Being faithful in the closet

Hi everyone
This is pretty difficult for me to put down in a public forum, but I am going through a bit of a crisis of faith so to speak. From what I’ve figured I probably fit the definition of being a closeted homosexual and this is the first time I’ve told anyone ever. This has been a very difficult post for me to even consider. I have an extremely loving family who are all very conservative, and as it stands I don’t think I can ever reveal my secret to them because I can’t imagine hurting those who sacrificed so much already for my happiness.

I have always sought a close relationship to God growing up, so as my sexual urges developed they shocked me. I had no desire for them and I prayed for them to go away, but lo and behold 10 years later they remain. I have never been in a relationship whatsoever, to me my urges are simply mechanical but boy howdy are they strong. As it stands I agree with pretty much all church social doctrine from abortion to women’s ordination and I truly want to seek union with God as humanly possible so this conflict pretty taxing. It is tearing my mind apart and occupies way too much of my energy for me to foresee much long term happiness. I’m also entering a field of work that is notoriously difficult, and I am afraid without a soul mate I might fall under pressure. I wouldn’t think it fair for the lady in the relationship if I were enter a heterosexual union.

Outside of that I love the church, there’s very few things that bring me more peace than to kneel down in an empty chapel and adore the Eucharist. But I can’t seem to reconcile these urges with god’s plan for me. This is one aspect in my prayer life in which god has been profoundly silent :shrug: Any thoughts?

thanks and god bless ye :smiley:

Union with God is possible for everyone. There is no person who has ever existed or will ever exist who Jesus did not suffer and die for on the cross, and He loves you more than you can imagine. Your feelings are not sinful. It is acting on those feelings that are sinful. Church documents use the term disordered to describe the homosexual condition but it is often misunderstood among those unfamiliar with Church documents. It doesn’t mean you’re sick or inferior to others. You are a child of God.
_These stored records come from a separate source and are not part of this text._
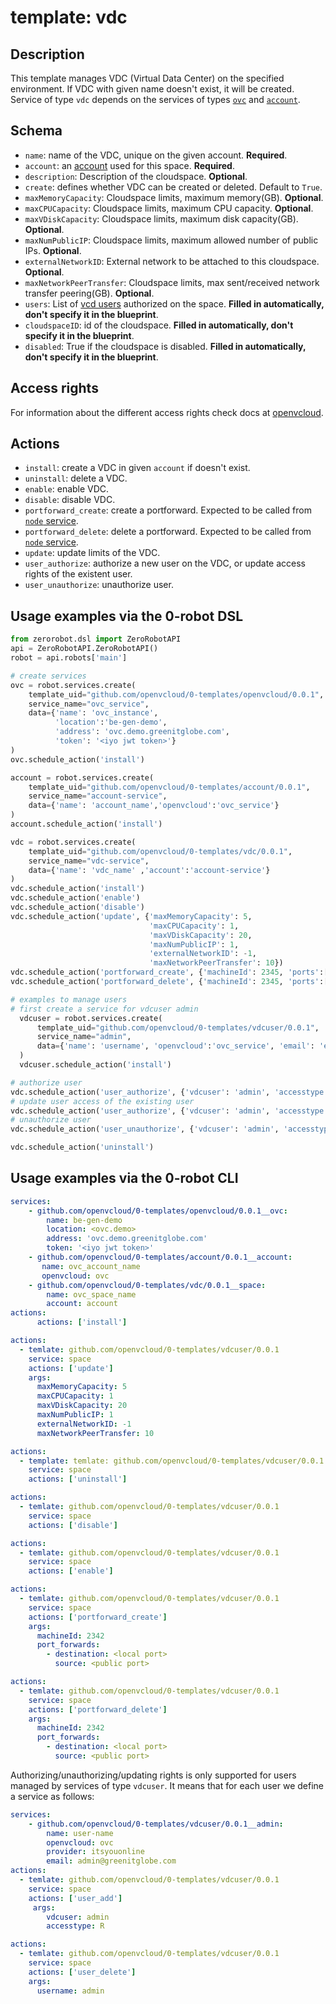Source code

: # template: vdc

## Description

This template manages VDC (Virtual Data Center) on the specified environment. If VDC with given name doesn't exist, it will be created. Service of type `vdc` depends on the services of types [`ovc`](../ovc) and [`account`](../account).

## Schema

- `name`: name of the VDC, unique on the given account. **Required**.
- `account`: an [account](../account) used for this space. **Required**.
- `description`: Description of the cloudspace. **Optional**.
- `create`: defines whether VDC can be created or deleted. Default to `True`.
- `maxMemoryCapacity`: Cloudspace limits, maximum memory(GB). **Optional**.
- `maxCPUCapacity`: Cloudspace limits, maximum CPU capacity. **Optional**.
- `maxVDiskCapacity`: Cloudspace limits, maximum disk capacity(GB). **Optional**.
- `maxNumPublicIP`: Cloudspace limits, maximum allowed number of public IPs. **Optional**.
- `externalNetworkID`: External network to be attached to this cloudspace. **Optional**.
- `maxNetworkPeerTransfer`: Cloudspace limits, max sent/received network transfer peering(GB). **Optional**.
- `users`: List of [vcd users](#vdc-user) authorized on the space. **Filled in automatically, don't specify it in the blueprint**.
- `cloudspaceID`: id of the cloudspace. **Filled in automatically, don't specify it in the blueprint**.
- `disabled`: True if the cloudspace is disabled. **Filled in automatically, don't specify it in the blueprint**.

## Access rights

For information about the different access rights check docs at [openvcloud](https://github.com/0-complexity/openvcloud/blob/2.1.7/docs/EndUserPortal/Authorization/AuthorizationModel.md).

## Actions

- `install`: create a VDC in given `account` if doesn't exist.
- `uninstall`: delete a VDC.
- `enable`: enable VDC.
- `disable`: disable VDC.
- `portforward_create`: create a portforward. Expected to be called from [`node` service](../node).
- `portforward_delete`: delete a portforward. Expected to be called from [`node` service](../node).
- `update`: update limits of the VDC.
- `user_authorize`: authorize a new user on the VDC, or update access rights of the existent user.
- `user_unauthorize`: unauthorize user.

## Usage examples via the 0-robot DSL

``` python
from zerorobot.dsl import ZeroRobotAPI
api = ZeroRobotAPI.ZeroRobotAPI()
robot = api.robots['main']

# create services
ovc = robot.services.create(
    template_uid="github.com/openvcloud/0-templates/openvcloud/0.0.1",
    service_name="ovc_service",
    data={'name': 'ovc_instance',
          'location':'be-gen-demo', 
          'address': 'ovc.demo.greenitglobe.com',
          'token': '<iyo jwt token>'}
)
ovc.schedule_action('install')

account = robot.services.create(
    template_uid="github.com/openvcloud/0-templates/account/0.0.1",
    service_name="account-service",
    data={'name': 'account_name','openvcloud':'ovc_service'}
)
account.schedule_action('install')

vdc = robot.services.create(
    template_uid="github.com/openvcloud/0-templates/vdc/0.0.1",
    service_name="vdc-service",
    data={'name': 'vdc_name' ,'account':'account-service'}
)
vdc.schedule_action('install')
vdc.schedule_action('enable')
vdc.schedule_action('disable')
vdc.schedule_action('update', {'maxMemoryCapacity': 5,
                               'maxCPUCapacity': 1,
                               'maxVDiskCapacity': 20,
                               'maxNumPublicIP': 1,
                               'externalNetworkID': -1,
                               'maxNetworkPeerTransfer': 10})
vdc.schedule_action('portforward_create', {'machineId': 2345, 'ports':[{'source':22, 'destination':22}]})
vdc.schedule_action('portforward_delete', {'machineId': 2345, 'ports':[{'source':22, 'destination':22}]})

# examples to manage users
# first create a service for vdcuser admin
  vdcuser = robot.services.create(
      template_uid="github.com/openvcloud/0-templates/vdcuser/0.0.1",
      service_name="admin",
      data={'name': 'username', 'openvcloud':'ovc_service', 'email': 'email@mail.be'}
  )
  vdcuser.schedule_action('install')

# authorize user
vdc.schedule_action('user_authorize', {'vdcuser': 'admin', 'accesstype': 'R'})
# update user access of the existing user
vdc.schedule_action('user_authorize', {'vdcuser': 'admin', 'accesstype': 'W'})
# unauthorize user
vdc.schedule_action('user_unauthorize', {'vdcuser': 'admin', 'accesstype': 'W'})

vdc.schedule_action('uninstall')
```

## Usage examples via the 0-robot CLI

```yaml
services:
    - github.com/openvcloud/0-templates/openvcloud/0.0.1__ovc:
        name: be-gen-demo
        location: <ovc.demo>
        address: 'ovc.demo.greenitglobe.com'
        token: '<iyo jwt token>'
    - github.com/openvcloud/0-templates/account/0.0.1__account:
       name: ovc_account_name
       openvcloud: ovc
    - github.com/openvcloud/0-templates/vdc/0.0.1__space:
        name: ovc_space_name
        account: account
actions:
      actions: ['install']
```

```yaml
actions:
  - temlate: github.com/openvcloud/0-templates/vdcuser/0.0.1
    service: space
    actions: ['update']
    args:
      maxMemoryCapacity: 5
      maxCPUCapacity: 1
      maxVDiskCapacity: 20
      maxNumPublicIP: 1
      externalNetworkID: -1
      maxNetworkPeerTransfer: 10
```

```yaml
actions:
  - template: temlate: github.com/openvcloud/0-templates/vdcuser/0.0.1
    service: space
    actions: ['uninstall']
```

```yaml
actions:
  - temlate: github.com/openvcloud/0-templates/vdcuser/0.0.1
    service: space
    actions: ['disable']
```

```yaml
actions:
  - temlate: github.com/openvcloud/0-templates/vdcuser/0.0.1
    service: space
    actions: ['enable']
```

```yaml
actions:
  - temlate: github.com/openvcloud/0-templates/vdcuser/0.0.1
    service: space
    actions: ['portforward_create']
    args:
      machineId: 2342
      port_forwards:
        - destination: <local port>
          source: <public port>
```

```yaml
actions:
  - temlate: github.com/openvcloud/0-templates/vdcuser/0.0.1
    service: space
    actions: ['portforward_delete']
    args:
      machineId: 2342
      port_forwards:
        - destination: <local port>
          source: <public port>
```

Authorizing/unauthorizing/updating rights is only supported for users managed by services of type `vdcuser`.
It means that for each user we define a service as follows:

```yaml
services:
    - github.com/openvcloud/0-templates/vdcuser/0.0.1__admin:
        name: user-name
        openvcloud: ovc
        provider: itsyouonline
        email: admin@greenitglobe.com
actions:
  - temlate: github.com/openvcloud/0-templates/vdcuser/0.0.1
    service: space
    actions: ['user_add']
     args:
        vdcuser: admin
        accesstype: R
```

```yaml
actions:
  - temlate: github.com/openvcloud/0-templates/vdcuser/0.0.1
    service: space
    actions: ['user_delete']
    args:
      username: admin
```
As far as praying for those urges to go away, chances are that that is just how you are. Some may recommend conversion therapy but the success rate for such things is very low. Others may recommend Courage, a great group, but it’s not for everyone. They do not require conversion therapy of their members and are a support group for those with homosexual desires seeking to live chastely. I think your best bet is to find an understanding priest you can discuss the issue with, one who is faithful to Church teaching.

God loves you!

My post isn’t going to help you, but I just wanted to let you know that, based on what you have written in this post, I feel almost exactly the same as you. I have homosexual tendencies, probably “deep-seated.” Many of my thoughts throughout the day revolve around this cross/problem of mine, and make it hard for me to foresee happiness for myself. I don’t even have a strong prayer life, so that is the only thing for me that is different from you. Given that fact, I’m amazed that I have been given the grace to continue practicing my faith probably more than the average American Catholic. I guess it helps to go to a good Catholic university, have a strong Catholic family, and to have a sister that is a nun praying for me every day. :wink: In any case, I just wanted to post basically to sympathize with you, and will be interested to see others’ responses. And by the way, I have told no one, either - if I did tell anyone, it would only be a psychiatrist/counselor or a priest - at this point in my life, I don’t see any point in telling anyone.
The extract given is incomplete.